Although Evers’ attempts to renegotiate the terms of the Foxconn deal were severely thwarted by the Republicans, the governor remains all too willing to allow Foxconn’s charade to continue despite its harm to the working class. Evers’ state Democratic compatriots have followed his example. As of October, the Wisconsin Economic Development Corporation (WEDC) has denied Foxconn’s eligibility for the subsidies due to them not meeting employment and investment thresholds and for refusing to renegotiate the deal. Although apparent that Foxconn has (and had) no intention of following through on its promises, in a letter to the WEDC Vice-Chairman, WEDC secretary Missy Hughes, said, “I can see that there are many avenues for Foxconn’s future success in Wisconsin, and I look forward to partnering with you in that success.”

A Democratic assemblyman at the time of the 2017 vote on the Foxconn deal, current Racine Mayor Cory Mason voted in favor of the deal.
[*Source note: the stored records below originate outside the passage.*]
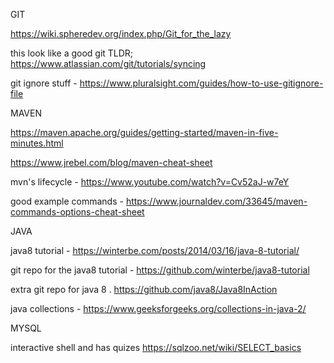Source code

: GIT

https://wiki.spheredev.org/index.php/Git_for_the_lazy

this look like a good git TLDR; https://www.atlassian.com/git/tutorials/syncing

git ignore stuff - https://www.pluralsight.com/guides/how-to-use-gitignore-file

MAVEN

https://maven.apache.org/guides/getting-started/maven-in-five-minutes.html

https://www.jrebel.com/blog/maven-cheat-sheet

mvn's lifecycle - https://www.youtube.com/watch?v=Cv52aJ-w7eY

good example commands - https://www.journaldev.com/33645/maven-commands-options-cheat-sheet

JAVA

java8 tutorial - https://winterbe.com/posts/2014/03/16/java-8-tutorial/

git repo for the java8 tutorial - https://github.com/winterbe/java8-tutorial

extra git repo for java 8 . https://github.com/java8/Java8InAction

java collections - https://www.geeksforgeeks.org/collections-in-java-2/

MYSQL 

interactive shell and has quizes https://sqlzoo.net/wiki/SELECT_basics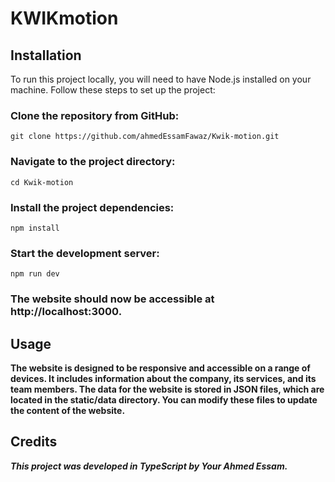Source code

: # KWIKmotion


## Installation

To run this project locally, you will need to have Node.js installed on your machine. Follow these steps to set up the project:

### Clone the repository from GitHub:

`git clone https://github.com/ahmedEssamFawaz/Kwik-motion.git`

### Navigate to the project directory:

`cd Kwik-motion`

### Install the project dependencies:

`npm install`

### Start the development server:

`npm run dev`


### The website should now be accessible at http://localhost:3000.

## Usage

**The website is designed to be responsive and accessible on a range of devices. It includes information about the company, its services, and its team members. The data for the website is stored in JSON files, which are located in the static/data directory. You can modify these files to update the content of the website.**

## Credits

***This project was developed in TypeScript by Your Ahmed Essam.***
Mason re-iterated that to him Foxconn represented renewed “economic security” for Racine, which has been ravaged by deindustrialization. In meetings in 2019, Foxconn entranced Mason with its “Smart City” proposal that contained a slew of shiny high-tech (and dystopic) initiatives like autonomous vehicles loaded with cameras to patrol the streets for crime and self-driving shuttles for workers. The proposal proved to be a lie when Foxconn postponed the project indefinitely, leaving the city with nothing but a broken promise. 

Although Democrats seemed to bow to political pressure applied to them by Republicans and Foxconn, their words and actions indicated a different proposition. Instead, from Evers on down, Democrats merely differed with the Republicans on the deal’s technicalities. As they have shown, the Democrats want to court Foxconn too, they just want to do it with more decorum. Their opposition is more form than function, their fight is to give Foxconn’s exploitation a nicer face.

From the start, the Wisconsin Foxconn deal in all of its delusional grandeur has been nothing but hot air blown from the mouths of a gallery of capitalist rogues like Donald Trump, Scott Walker, and Terry Gou. Each man used the Foxconn deal as a public relations gambit to gain and maintain working Wisconsinites’ support to benefit themselves, Foxconn, and the capitalist system.